When we reported that battery maker A123 had filed for bankruptcy, a lot of people thought that Johnson Controls is in control, and that Chinese Wanxiang is out. No and no, writes Reuters star car reporter Norihiko Shirouzu. Wanxiang still wants A123, and Johnson Controls is just one bidder in a Chapter 11 process, says Reuters.
China’s Wanxing had offered $465 million for all of A123. A123 agreed to sell its automotive operations, including two factories in Michigan, for $125 million to Johnson Controls. That “deal could be countered by other offers that would be more beneficial to A123’s creditors,” Jefferies analyst Peter Nesvold said in a research note. “Wanxiang is the most likely other participant in this process, and we are not aware of other suitors at this time.” A123’s creditors most likely would prefer someone who pays $465 million for all of A123 instead of someone who pays $125 million for a part of the company, with no takers for the rest.

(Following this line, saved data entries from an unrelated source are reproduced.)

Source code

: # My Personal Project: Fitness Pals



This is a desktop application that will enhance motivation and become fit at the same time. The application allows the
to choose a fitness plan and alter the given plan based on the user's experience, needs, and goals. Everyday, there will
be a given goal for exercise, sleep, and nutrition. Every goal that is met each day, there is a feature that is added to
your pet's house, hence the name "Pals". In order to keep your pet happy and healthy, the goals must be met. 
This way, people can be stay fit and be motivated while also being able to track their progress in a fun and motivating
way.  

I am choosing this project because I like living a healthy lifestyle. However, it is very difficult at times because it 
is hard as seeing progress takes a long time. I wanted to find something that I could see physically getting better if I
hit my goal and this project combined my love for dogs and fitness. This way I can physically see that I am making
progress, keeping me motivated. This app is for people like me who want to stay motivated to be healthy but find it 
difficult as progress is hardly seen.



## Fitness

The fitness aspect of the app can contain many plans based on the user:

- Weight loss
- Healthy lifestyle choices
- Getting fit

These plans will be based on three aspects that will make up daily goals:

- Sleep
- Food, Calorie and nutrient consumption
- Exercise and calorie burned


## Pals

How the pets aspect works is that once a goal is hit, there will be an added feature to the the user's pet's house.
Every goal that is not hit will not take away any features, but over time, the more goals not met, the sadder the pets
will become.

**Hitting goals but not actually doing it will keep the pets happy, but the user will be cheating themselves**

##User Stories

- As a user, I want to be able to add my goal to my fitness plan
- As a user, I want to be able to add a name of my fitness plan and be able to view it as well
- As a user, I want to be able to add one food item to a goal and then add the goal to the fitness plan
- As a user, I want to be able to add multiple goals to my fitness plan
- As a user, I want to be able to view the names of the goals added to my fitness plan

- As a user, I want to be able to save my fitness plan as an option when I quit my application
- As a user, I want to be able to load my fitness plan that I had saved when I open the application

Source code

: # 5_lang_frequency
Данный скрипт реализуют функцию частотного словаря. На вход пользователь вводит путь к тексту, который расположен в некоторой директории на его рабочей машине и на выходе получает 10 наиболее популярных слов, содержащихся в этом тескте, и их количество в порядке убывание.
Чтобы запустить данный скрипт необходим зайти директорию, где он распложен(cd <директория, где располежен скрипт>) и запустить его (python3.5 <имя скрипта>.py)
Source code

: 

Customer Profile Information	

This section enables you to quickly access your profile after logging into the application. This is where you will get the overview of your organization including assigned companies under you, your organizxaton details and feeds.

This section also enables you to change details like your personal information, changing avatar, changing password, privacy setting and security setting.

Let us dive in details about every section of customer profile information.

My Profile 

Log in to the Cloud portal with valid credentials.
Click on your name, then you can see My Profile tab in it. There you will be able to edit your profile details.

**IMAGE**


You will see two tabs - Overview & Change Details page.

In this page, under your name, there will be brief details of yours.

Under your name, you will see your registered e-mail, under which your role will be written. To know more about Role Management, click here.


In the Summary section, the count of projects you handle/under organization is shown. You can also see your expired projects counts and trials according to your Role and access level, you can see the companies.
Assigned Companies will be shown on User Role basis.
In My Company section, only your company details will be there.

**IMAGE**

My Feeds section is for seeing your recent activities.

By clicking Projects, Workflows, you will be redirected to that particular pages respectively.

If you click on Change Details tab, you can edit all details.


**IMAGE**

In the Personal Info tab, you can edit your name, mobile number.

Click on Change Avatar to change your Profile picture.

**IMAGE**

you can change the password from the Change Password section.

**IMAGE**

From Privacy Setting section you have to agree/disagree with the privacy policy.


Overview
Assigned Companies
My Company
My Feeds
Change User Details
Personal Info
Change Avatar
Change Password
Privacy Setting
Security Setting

In August, Wanxiang had announced its intentions to take over A123. The Chinese company immediately gave A123 a $22.5 million loan, including a cash advance of $12.5 million. Wanxiang offered more money, based on a list of requirements, including approval from the Committee of Foreign Investment and the Chinese government, as well as the absence of any default. “Shortly before filing for bankruptcy, it became apparent that A123 would fall short of some of those conditions,” Reuters remarks dryly. The bankruptcy tripped another circuit breaker.
Reuters also remarks that “A123 Systems, which won a $249 million U.S. government grant in 2009 for jump-starting its business” wanted to sell to Johnson Controls, which is “another recipient of federal green subsidies.”